- [PROMPT]:
Every line below that contains "Read" is to be copied.

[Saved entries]
============

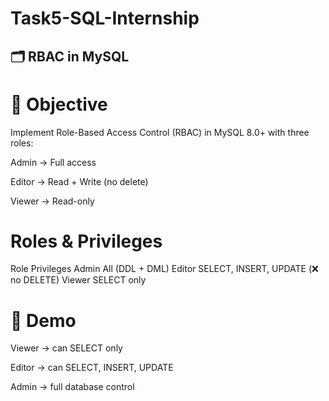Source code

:# Task5-SQL-Internship

## 🗂️ RBAC in MySQL

# 🎯 Objective

Implement Role-Based Access Control (RBAC) in MySQL 8.0+ with three roles:

Admin → Full access

Editor → Read + Write (no delete)

Viewer → Read-only


#  Roles & Privileges
Role	Privileges
Admin	All (DDL + DML)
Editor	SELECT, INSERT, UPDATE (❌ no DELETE)
Viewer	SELECT only

# 📸 Demo

Viewer → can SELECT only

Editor → can SELECT, INSERT, UPDATE

Admin → full database control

============

- [ANSWER BOX]:
Editor → Read + Write (no delete)
Viewer → Read-only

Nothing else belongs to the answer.